┌──
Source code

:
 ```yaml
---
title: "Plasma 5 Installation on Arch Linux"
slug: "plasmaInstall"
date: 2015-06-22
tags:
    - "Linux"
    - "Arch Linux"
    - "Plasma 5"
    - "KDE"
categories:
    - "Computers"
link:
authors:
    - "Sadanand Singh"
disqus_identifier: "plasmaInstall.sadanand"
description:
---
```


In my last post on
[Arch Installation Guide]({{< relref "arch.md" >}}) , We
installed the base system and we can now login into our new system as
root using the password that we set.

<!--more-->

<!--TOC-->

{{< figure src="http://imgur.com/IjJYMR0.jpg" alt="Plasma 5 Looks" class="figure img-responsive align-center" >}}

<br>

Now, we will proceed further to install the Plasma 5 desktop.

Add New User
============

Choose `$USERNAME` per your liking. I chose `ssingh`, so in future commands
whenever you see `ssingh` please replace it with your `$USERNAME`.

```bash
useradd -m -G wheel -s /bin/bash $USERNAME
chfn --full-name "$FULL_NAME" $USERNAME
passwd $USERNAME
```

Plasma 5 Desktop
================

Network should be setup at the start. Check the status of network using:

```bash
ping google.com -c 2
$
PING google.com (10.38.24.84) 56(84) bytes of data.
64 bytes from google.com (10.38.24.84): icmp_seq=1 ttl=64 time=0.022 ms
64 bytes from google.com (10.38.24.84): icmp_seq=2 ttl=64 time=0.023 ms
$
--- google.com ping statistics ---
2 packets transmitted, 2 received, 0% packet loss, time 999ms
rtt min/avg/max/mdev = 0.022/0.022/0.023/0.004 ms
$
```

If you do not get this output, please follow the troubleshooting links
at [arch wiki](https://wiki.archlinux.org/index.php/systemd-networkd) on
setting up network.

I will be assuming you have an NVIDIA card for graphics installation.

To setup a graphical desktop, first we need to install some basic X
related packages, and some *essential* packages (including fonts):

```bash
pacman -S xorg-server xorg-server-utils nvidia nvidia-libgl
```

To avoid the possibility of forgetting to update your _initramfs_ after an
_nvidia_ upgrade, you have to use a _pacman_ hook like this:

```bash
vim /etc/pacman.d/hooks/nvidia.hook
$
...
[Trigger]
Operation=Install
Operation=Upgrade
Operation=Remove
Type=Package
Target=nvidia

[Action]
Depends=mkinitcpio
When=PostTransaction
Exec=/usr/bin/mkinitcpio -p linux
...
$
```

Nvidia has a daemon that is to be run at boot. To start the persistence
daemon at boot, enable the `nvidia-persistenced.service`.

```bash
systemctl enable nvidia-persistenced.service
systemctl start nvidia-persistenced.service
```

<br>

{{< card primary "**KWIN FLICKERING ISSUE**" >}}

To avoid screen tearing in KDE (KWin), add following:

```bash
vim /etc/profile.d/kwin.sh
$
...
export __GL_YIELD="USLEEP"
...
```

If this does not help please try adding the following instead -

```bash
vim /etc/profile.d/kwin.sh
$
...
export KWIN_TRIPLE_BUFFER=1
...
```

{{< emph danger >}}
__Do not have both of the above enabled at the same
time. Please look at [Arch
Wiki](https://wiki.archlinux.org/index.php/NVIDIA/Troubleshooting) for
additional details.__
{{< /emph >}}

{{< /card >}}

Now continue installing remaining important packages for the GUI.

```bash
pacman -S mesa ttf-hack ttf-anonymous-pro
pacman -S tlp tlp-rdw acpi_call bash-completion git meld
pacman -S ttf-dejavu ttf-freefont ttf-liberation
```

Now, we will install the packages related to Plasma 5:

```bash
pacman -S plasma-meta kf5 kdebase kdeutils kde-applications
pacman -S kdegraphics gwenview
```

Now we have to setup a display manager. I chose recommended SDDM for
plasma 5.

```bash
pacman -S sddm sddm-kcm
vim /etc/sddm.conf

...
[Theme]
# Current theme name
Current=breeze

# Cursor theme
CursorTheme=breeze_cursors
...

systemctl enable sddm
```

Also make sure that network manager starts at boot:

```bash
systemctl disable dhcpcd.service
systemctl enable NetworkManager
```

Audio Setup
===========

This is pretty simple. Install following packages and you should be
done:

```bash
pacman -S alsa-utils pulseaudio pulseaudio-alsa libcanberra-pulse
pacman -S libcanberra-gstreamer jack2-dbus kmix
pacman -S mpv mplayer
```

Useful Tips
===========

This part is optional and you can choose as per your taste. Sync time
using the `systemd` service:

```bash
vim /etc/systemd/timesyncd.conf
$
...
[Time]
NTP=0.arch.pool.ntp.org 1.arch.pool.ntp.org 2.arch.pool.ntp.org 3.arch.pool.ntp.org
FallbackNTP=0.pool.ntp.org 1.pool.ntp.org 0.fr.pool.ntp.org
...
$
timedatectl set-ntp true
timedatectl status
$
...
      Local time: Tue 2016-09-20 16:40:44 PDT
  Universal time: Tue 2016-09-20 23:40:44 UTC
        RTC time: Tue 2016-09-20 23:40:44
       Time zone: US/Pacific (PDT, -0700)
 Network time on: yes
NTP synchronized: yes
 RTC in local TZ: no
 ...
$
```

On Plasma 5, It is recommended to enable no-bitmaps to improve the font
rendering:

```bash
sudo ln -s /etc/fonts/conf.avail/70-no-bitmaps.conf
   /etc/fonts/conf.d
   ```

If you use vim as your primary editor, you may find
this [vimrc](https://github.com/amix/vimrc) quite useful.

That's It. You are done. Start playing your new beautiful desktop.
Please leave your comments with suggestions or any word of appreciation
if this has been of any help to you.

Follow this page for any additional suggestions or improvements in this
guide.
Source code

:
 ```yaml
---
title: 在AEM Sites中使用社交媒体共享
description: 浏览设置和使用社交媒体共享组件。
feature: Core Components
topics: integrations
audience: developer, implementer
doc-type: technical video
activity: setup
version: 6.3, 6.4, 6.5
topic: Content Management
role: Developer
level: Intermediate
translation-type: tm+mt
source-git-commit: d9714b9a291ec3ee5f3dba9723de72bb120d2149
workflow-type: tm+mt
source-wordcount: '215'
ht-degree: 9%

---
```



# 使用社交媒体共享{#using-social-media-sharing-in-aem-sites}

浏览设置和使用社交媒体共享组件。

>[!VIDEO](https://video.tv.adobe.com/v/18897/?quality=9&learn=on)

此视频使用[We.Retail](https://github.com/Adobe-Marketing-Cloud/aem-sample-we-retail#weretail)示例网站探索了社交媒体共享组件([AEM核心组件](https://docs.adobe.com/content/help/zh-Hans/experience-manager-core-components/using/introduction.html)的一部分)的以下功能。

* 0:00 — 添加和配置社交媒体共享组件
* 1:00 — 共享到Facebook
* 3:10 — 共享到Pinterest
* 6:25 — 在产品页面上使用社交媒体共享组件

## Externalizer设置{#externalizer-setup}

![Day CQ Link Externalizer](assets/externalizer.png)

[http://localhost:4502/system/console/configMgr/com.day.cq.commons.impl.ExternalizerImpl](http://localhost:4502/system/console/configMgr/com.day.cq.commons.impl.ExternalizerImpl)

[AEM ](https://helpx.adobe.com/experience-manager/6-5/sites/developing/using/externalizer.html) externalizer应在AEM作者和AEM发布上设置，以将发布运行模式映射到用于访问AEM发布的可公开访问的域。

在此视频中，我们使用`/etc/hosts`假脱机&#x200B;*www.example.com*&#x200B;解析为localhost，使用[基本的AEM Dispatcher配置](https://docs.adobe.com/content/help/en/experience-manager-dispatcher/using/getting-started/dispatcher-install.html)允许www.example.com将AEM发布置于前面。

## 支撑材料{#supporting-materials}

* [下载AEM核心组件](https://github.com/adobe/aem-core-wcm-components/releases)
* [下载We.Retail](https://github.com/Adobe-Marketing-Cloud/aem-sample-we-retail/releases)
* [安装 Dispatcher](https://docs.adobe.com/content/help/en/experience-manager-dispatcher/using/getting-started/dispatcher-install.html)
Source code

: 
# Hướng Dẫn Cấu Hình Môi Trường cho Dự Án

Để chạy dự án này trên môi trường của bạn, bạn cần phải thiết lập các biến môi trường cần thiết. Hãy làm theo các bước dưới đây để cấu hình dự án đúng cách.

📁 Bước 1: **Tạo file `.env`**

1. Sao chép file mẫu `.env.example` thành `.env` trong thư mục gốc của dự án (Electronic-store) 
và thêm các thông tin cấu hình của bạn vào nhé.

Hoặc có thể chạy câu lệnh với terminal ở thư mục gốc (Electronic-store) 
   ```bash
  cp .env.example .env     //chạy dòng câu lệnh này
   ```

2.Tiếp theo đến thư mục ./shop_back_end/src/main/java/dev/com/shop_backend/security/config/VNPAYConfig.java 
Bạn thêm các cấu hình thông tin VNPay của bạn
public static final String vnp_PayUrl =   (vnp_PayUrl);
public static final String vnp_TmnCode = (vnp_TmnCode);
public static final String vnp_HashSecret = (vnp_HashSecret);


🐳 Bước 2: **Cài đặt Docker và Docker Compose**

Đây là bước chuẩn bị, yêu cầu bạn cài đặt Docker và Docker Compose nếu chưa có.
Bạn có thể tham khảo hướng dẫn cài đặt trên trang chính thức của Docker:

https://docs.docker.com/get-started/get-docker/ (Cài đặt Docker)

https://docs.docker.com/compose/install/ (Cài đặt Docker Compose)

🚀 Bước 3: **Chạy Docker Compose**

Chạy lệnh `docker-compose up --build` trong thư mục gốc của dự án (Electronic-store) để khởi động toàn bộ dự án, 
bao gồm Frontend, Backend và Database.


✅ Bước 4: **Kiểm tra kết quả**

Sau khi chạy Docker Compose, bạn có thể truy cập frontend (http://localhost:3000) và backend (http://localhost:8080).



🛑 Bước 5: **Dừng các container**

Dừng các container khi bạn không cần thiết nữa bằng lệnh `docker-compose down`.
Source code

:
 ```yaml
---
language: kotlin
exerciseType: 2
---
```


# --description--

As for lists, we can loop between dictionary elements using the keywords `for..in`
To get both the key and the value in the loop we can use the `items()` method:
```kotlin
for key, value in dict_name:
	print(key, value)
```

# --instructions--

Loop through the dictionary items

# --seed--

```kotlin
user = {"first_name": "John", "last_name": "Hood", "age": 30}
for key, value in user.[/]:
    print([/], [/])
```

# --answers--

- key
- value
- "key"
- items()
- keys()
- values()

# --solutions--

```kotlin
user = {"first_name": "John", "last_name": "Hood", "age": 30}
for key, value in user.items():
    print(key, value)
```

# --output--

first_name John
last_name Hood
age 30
└──
# Required action
A single number is the whole answer here: the number of lines in the data that include "output".

# Response below
2